1. The problem statement, all variables and given/known data
Let f(x1, x2, x3) = e-(x1+x2+x3), 0<x1,2,3<infinity, zero elsewhere be a joint pdf of X1, X2, X3. The variables are all independent to each other

Compute P(X1< X2< X3|X3<1 )

2. Relevant equations

P(X1< X2< X3|X3<1 )
3. The attempt at a solution
P(X1< X2< X3|X3<1 )=P(X1< X2< X3<1 )/ P(X3<1)
=triple integral of f(x1, x2, x3) dx1dx2dx3 as x1 goes from 0 to 1,x2 goes from x1 to x3, and x3 goes from x2 to 1.

2. Oct 15, 2014

### Simon Bridge

Welcome to PF;
How come x1 does not go from 0 to x2?

Do you not know how to do $\int e^x\;dx$?

3. Oct 15, 2014

### Jon08

wait let me see my solution again.thanks

4. Oct 15, 2014

### Ray Vickson

Hint 1: what is $P( \max(X_1,X_2,X_3) < 1)$?
Hint 2: what is the relation of the quantity in Hint 1 to the desired quantity $P(X_1 < X_2 < X_3 < 1)$?

5. Oct 15, 2014

### Jon08

x1 goes from 0 to x2,x2 goes from x1 to x3, and x3 goes from x2 to 1. Is my limits for the integration correct?

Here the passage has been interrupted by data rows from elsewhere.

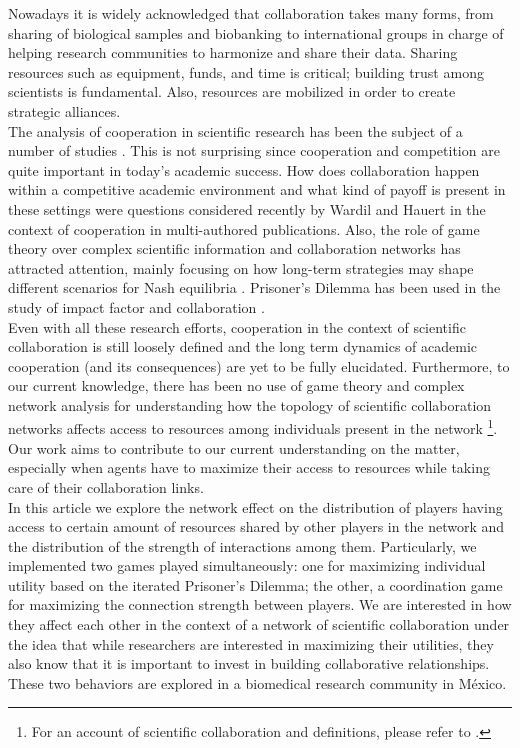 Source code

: \documentclass{bmcart}
\begin{document}
Nowadays it is widely acknowledged that collaboration takes many
forms, from sharing of biological samples and biobanking to
international groups in charge of helping research communities to
harmonize and share their data. Sharing resources such as equipment,
funds, and time is critical; building trust among scientists is
fundamental. Also, resources are mobilized in order to create strategic alliances.\\


The analysis of cooperation in scientific research has been the subject of a
number of studies
\cite{VermeulenPenders:2013,Newman:2001,Newman:2004,Elango-etal:2012,HernandezLemus:2013,Strasser:2006,Strasser:2012}. This
is not surprising since cooperation and competition are quite important in
today's academic success. How does collaboration happen within a competitive
academic environment and what kind of payoff is present in these settings were
questions considered recently by Wardil and Hauert \cite{Wardil-etal:2015} in the
context of cooperation in multi-authored publications. Also, the role of game
theory over complex scientific information and collaboration networks has
attracted attention, mainly focusing on how long-term strategies may shape
different scenarios for Nash equilibria \cite{Hanauske-etal:2012}. Prisoner's Dilemma
has been used in the study of impact factor and collaboration
\cite{Hara-etal:2003,LiebermanNowak:2005}. \\  

Even with all these research efforts, cooperation in the context of
scientific collaboration is still loosely defined and the long term
dynamics of academic cooperation (and its consequences) are yet to be
fully elucidated. Furthermore, to our current knowledge, there has
been no use of game theory and complex network analysis for
understanding how the topology of scientific collaboration networks
affects access to resources among individuals present in the network
\footnote{For an account of scientific collaboration and definitions,
  please refer to \cite{Sonnenwald:2007}.}. Our work aims to contribute
to our current understanding on the matter, especially when agents have
to maximize their access to resources while taking care of their collaboration links.\\
  

 In this article we explore the network effect on the distribution
   of players having access to certain amount of resources shared by other players in the
   network and the distribution of the strength of interactions among
   them. Particularly, we implemented two games played simultaneously: 
   one for maximizing individual utility based on the iterated Prisoner's
   Dilemma; the other, a coordination game for maximizing the connection strength between
   players. We are interested in how they affect each other in 
   the context of a network of scientific collaboration under the idea that while
   researchers are interested in maximizing their utilities, they also know that
   it is important to invest in building collaborative relationships. These two
   behaviors are explored in a biomedical research community in M\'exico.\\
\end{document}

Thanks

6. Oct 15, 2014

### haruspex

Because, as stated in the same line, x2 goes from x1 to x3.
Jon08, when you list the ranges in a multiple integral, you need them in a sequence such that no integral range refers to the variable of an earlier range. I.e. if you integrate in the order x3, x2, x1 then the range for x1 cannot refer to x2 or x3, and that for x2 cannot refer to x3.
Other than that, you can generally integrate in any order you like, but the conditional x3 < 1 makes some orders better than others here.

7. Oct 15, 2014

### RUber

The x2<x3 is covered by putting x3 as the upper limit of integration on x2. You do not need to restate x2 as the lower limit of integration for x3. Same argument for x1. You are okay to use 0 as the lower limit on all three integrals.

8. Oct 15, 2014

### haruspex

... so long as the order is x1, x2, x3, right?

9. Oct 15, 2014

### RUber

Correct, I assumed the order of smallest to largest.